José se transformó en un ovillo escondido y fue arrastrándose con la boca pegada al suelo durante un tiempo imposible de contar. Tenía el sabor seco de la tierra en el paladar cuando por fin pudo levantarse.

Los barcos se marcharon dejando un paisaje desolador. La carretera estaba repleta de rocas, de cadáveres destrozados, de personas malheridas. Junto a él encontró un carrito volcado, sólo le quedaba una rueda que seguía girando sin parar. Del interior asomaba la manita de un niño. Luego la rueda por fin se detuvo. Más allá una mujer reía histérica mientras mostraba el cuerpo inmóvil de su hija. Un carabinero se lanzó por el acantilado cuando descubrió a su esposa muerta. Un chiquillo corría como loco, gritaba buscando a su abuelo. Los ruidos habían cesado, pero no regresó el silencio. Lo impedían los gemidos de los que solicitaban ayuda, las lamentaciones de los que habían perdido a sus familiares. El mundo se redujo a un universo muy pequeño de cosas precarias. Todo podía desaparecer en un momento, nada era seguro. Un trozo de pan, un breve instante de calma, un rayo de sol, un trago de agua fresca se convirtieron en grandes tesoros que bastaban para certificar que la vida continuaba, un lujo fuera del alcance de los que quedaron sobre la calzada. Pero ni siquiera había tiempo para llorar a los caídos. Los que podían andar se levantaron despacio y siguieron avanzando.”

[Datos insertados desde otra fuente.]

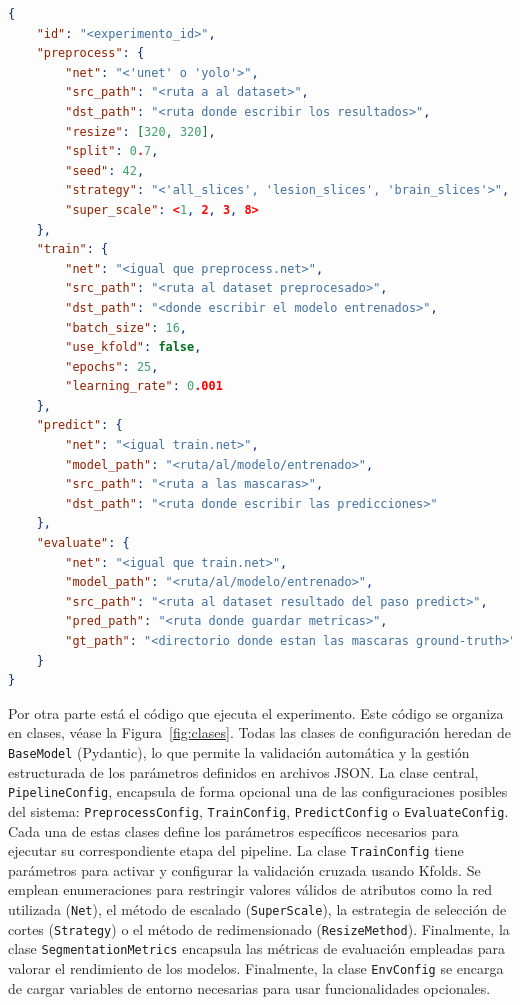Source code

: \documentclass[../main.tex]{subfiles}
\begin{document}
\begin{lstlisting}[language=json, caption={Plantilla de archivo de configuración JSON.}]
{
    "id": "<experimento_id>",
    "preprocess": {
        "net": "<'unet' o 'yolo'>",
        "src_path": "<ruta a al dataset>",
        "dst_path": "<ruta donde escribir los resultados>",
        "resize": [320, 320],
        "split": 0.7,
        "seed": 42,
        "strategy": "<'all_slices', 'lesion_slices', 'brain_slices'>",
        "super_scale": <1, 2, 3, 8>
    },
    "train": {
        "net": "<igual que preprocess.net>",
        "src_path": "<ruta al dataset preprocesado>",
        "dst_path": "<donde escribir el modelo entrenados>",
        "batch_size": 16,
        "use_kfold": false,
        "epochs": 25,
        "learning_rate": 0.001
    },
    "predict": {
        "net": "<igual train.net>",
        "model_path": "<ruta/al/modelo/entrenado>",
        "src_path": "<ruta a las mascaras>",
        "dst_path": "<ruta donde escribir las predicciones>"
    },
    "evaluate": {
        "net": "<igual que train.net>",
        "model_path": "<ruta/al/modelo/entrenado>",
        "src_path": "<ruta al dataset resultado del paso predict>",
        "pred_path": "<ruta donde guardar metricas>",
        "gt_path": "<directorio donde estan las mascaras ground-truth>"
    }
}
\end{lstlisting}

Por otra parte está el código que ejecuta el experimento. Este código se organiza en clases, véase la Figura~\ref{fig:clases}. Todas las clases de configuración heredan de \texttt{BaseModel} (Pydantic), lo que permite la validación automática y la gestión estructurada de los parámetros definidos en archivos JSON. La clase central, \texttt{PipelineConfig}, encapsula de forma opcional una de las configuraciones posibles del sistema: \texttt{PreprocessConfig}, \texttt{TrainConfig}, \texttt{PredictConfig} o \texttt{EvaluateConfig}. Cada una de estas clases define los parámetros específicos necesarios para ejecutar su correspondiente etapa del pipeline. La clase \texttt{TrainConfig} tiene parámetros para activar y configurar la validación cruzada usando Kfolds. Se emplean enumeraciones para restringir valores válidos de atributos como la red utilizada (\texttt{Net}), el método de escalado (\texttt{SuperScale}), la estrategia de selección de cortes (\texttt{Strategy}) o el método de redimensionado (\texttt{ResizeMethod}). Finalmente, la clase \texttt{SegmentationMetrics} encapsula las métricas de evaluación empleadas para valorar el rendimiento de los modelos. Finalmente, la clase \texttt{EnvConfig} se encarga de cargar variables de entorno necesarias para usar funcionalidades opcionales. %
\end{document}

Es una carrera muy larga: lo importante es medir los esfuerzos, no abandonar nunca por muy lejos que esté la meta.  Y cuando lo veo todo más oscuro, acudo a una vieja fotografía de mi abuela, una que me gusta mucho y en la que aparece muy joven. Cuentan que había ido al mar y que conservó el erizo negro que cuelga de su cuello como una joya, pero esa es otra historia, un pequeño detalle a explorar en el futuro, el hilo del que tirar como idea inicial de una escena que ya ronda mi cabeza.